We heat entirely with wood also. I have a forced air LP furnace for backup, but never even turn it on other than a five minute test run in the Fall. Every generation of my family has also heated with wood.
Your Klondike is a newer model than mine. Mine has no fan or anything at all like that. It's much like the old Fishers, just a big heavy steel box with cast iron doors and lined with firebrick. The steel is heavier gauge than the Fishers I've seen though. It also was never made with any labels, and never came with any sort of manual. My dad purchased it new from the place in the Rapids in about 1970 or so.
DISCLAIMER TO ALL YOU NEWBIES OUT THERE, READ THIS: in case you haven't figured this out already, creosote is a bad thing. I am a professional. Do not try this at home. I posted these pictures 4 years ago to show people what creosote looks like.[/quote]
Quads it just goes to show we miss your daily postings of you in the woods. We had to dig out 4 year old threads to get our fix!
sorry to have responded to a an old post but on all the web yours is the only thing i have found that had info on the klondike made in wisconsin, still hoping to hook up with folks who have a similar model to mine and find out their thoughts and opinions , thanks again for the response , Im in Tomahawk so if your in the area and care to stop and see my unit and other woodburning items please do. , Thanks again for the info
I do not have "45 year old Klondike stove made in Wisconsin Rapids" I have a Regency F2400 and I get about a cup full in 1 burning season. Is that hard to believe or something?
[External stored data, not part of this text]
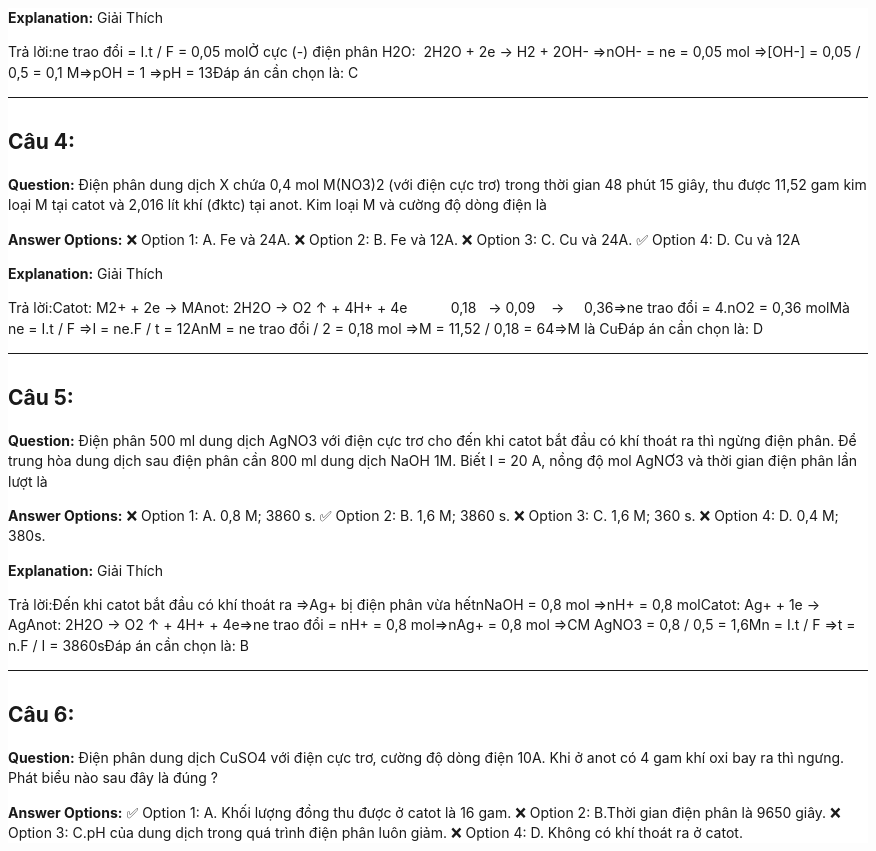 **Explanation:** Giải Thích


Trả lời:ne trao đổi = I.t / F = 0,05 molỞ cực (-) điện phân H2O:  2H2O + 2e → H2 + 2OH- =>nOH- = ne = 0,05 mol =>[OH-] = 0,05 / 0,5 = 0,1 M=>pOH = 1 =>pH = 13Đáp án cần chọn là: C

---

## Câu 4:

**Question:** Điện phân dung dịch X chứa 0,4 mol M(NO3)2 (với điện cực trơ) trong thời gian 48 phút 15 giây, thu được 11,52 gam kim loại M tại catot và 2,016 lít khí (đktc) tại anot. Kim loại M và cường độ dòng điện là

**Answer Options:**
❌ Option 1: A. Fe và 24A.
❌ Option 2: B. Fe và 12A.
❌ Option 3: C. Cu và 24A.
✅ Option 4: D. Cu và 12A

**Explanation:** Giải Thích


Trả lời:Catot: M2+ + 2e → MAnot: 2H2O → O2 ↑ + 4H+ + 4e           0,18   → 0,09    →     0,36=>ne trao đổi = 4.nO2 = 0,36 molMà ne = I.t / F =>I = ne.F / t = 12AnM = ne trao đổi / 2 = 0,18 mol =>M = 11,52 / 0,18 = 64=>M là CuĐáp án cần chọn là: D

---

## Câu 5:

**Question:** Điện phân 500 ml dung dịch AgNO3 với điện cực trơ cho đến khi catot bắt đầu có khí thoát ra thì ngừng điện phân. Để trung hòa dung dịch sau điện phân cần 800 ml dung dịch NaOH 1M. Biết I = 20 A, nồng độ mol AgNƠ3 và thời gian điện phân lần lượt là

**Answer Options:**
❌ Option 1: A. 0,8 M; 3860 s.
✅ Option 2: B. 1,6 M; 3860 s.
❌ Option 3: C. 1,6 M; 360 s.
❌ Option 4: D. 0,4 M; 380s.

**Explanation:** Giải Thích


Trả lời:Đến khi catot bắt đầu có khí thoát ra =>Ag+ bị điện phân vừa hếtnNaOH = 0,8 mol =>nH+ = 0,8 molCatot: Ag+ + 1e → AgAnot: 2H2O → O2 ↑ + 4H+ + 4e=>ne trao đổi = nH+ = 0,8 mol=>nAg+ = 0,8 mol =>CM AgNO3 = 0,8 / 0,5 = 1,6Mn = I.t / F =>t = n.F / I = 3860sĐáp án cần chọn là: B

---

## Câu 6:

**Question:** Điện phân dung dịch CuSO4 với điện cực trơ, cường độ dòng điện 10A. Khi ở anot có 4 gam khí oxi bay ra thì ngưng. Phát biểu nào sau đây là đúng ?

**Answer Options:**
✅ Option 1: A. Khối lượng đồng thu được ở catot là 16 gam.
❌ Option 2: B.Thời gian điện phân là 9650 giây.
❌ Option 3: C.pH của dung dịch trong quá trình điện phân luôn giảm.
❌ Option 4: D. Không có khí thoát ra ở catot.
Ha ha! Thanks! I don't normally cut wood in October and November. It's when most of the hunting seasons are and I don't like to disturb the guys that still hunt. The Monday after Thanksgiving you can bet I'll be right back at it!
I'm about 15 miles from Castle Rock Lake. You probably won't find anybody else with a Klondike stove. You and I are most likely the last of the last! I have only heard of one other one that is in a cabin and only used once or twice a year. I have never seen it, but was told it is identical to mine. Otherwise, you and I are the only ones I know of that still use them to heat our homes.
Nope, about a cup full after a whole burning season is not at all hard to believe from your set up. It's when I thought you and I were comparing the same stove that made it hard to believe!
Glad that's been cleared up. HA!
lol, and now I see how old the thread is..... I thought I might of been special with only a cup of creosote. well I am kinda special though.
HAHA! Yup, my old threads occasionally pop up out of nowhere. That's ok, brings back memories to my old brain!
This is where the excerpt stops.